[Records contained in a dataset]
⟨

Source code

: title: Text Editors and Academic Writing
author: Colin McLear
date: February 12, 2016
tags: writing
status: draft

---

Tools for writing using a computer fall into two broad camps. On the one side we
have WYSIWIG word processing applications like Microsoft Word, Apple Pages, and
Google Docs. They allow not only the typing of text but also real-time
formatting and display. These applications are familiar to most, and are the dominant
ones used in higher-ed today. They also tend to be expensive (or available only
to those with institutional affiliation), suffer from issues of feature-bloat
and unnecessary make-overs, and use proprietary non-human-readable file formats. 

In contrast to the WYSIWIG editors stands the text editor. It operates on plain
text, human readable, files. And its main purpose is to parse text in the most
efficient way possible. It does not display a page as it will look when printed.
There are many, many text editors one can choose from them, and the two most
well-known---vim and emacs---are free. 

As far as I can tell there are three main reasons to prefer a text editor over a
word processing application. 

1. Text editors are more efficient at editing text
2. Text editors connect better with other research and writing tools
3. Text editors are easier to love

⟩
⟨

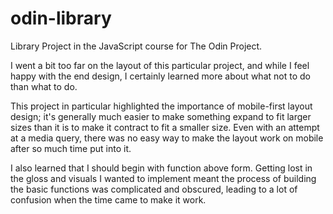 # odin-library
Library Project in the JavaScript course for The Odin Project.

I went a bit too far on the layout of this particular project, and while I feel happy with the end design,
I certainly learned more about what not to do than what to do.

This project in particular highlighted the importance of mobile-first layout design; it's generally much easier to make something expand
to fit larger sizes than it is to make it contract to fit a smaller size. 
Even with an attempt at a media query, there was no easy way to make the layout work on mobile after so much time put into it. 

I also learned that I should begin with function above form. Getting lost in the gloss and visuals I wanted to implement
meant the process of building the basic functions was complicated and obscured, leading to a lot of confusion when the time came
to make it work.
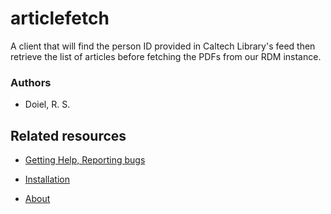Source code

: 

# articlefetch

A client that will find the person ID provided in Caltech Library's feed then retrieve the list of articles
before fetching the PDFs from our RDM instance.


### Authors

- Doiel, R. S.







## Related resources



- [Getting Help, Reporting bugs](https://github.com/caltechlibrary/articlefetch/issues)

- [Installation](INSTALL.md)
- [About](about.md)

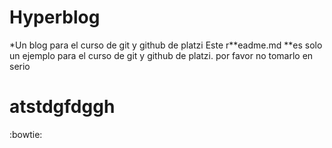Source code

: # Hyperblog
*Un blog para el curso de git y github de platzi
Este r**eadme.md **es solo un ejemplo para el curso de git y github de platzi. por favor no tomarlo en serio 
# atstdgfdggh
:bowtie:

⟩
⟨

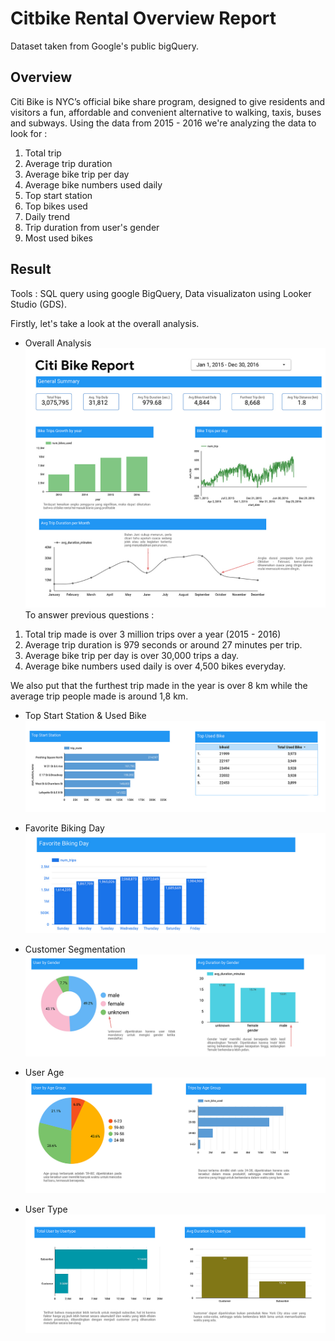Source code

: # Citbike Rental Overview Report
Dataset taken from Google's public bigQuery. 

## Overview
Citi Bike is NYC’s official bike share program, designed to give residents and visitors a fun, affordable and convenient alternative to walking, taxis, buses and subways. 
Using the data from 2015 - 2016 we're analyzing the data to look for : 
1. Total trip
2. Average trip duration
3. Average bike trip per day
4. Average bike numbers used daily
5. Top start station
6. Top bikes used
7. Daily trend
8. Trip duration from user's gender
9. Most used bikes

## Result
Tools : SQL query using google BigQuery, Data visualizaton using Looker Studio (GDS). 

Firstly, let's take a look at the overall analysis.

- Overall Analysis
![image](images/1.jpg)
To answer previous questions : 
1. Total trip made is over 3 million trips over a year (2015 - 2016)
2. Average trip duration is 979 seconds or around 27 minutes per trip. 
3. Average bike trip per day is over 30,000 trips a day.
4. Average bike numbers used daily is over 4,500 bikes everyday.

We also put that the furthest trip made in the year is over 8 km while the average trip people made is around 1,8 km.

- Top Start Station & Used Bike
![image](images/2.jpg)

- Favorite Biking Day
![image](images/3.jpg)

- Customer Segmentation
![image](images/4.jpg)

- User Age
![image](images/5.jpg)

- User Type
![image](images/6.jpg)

⟩

What the task asks: Whenever a line of the data holds the string "trips", pick that line out.

Task response:
1. Total trip made is over 3 million trips over a year (2015 - 2016)
3. Average bike trip per day is over 30,000 trips a day.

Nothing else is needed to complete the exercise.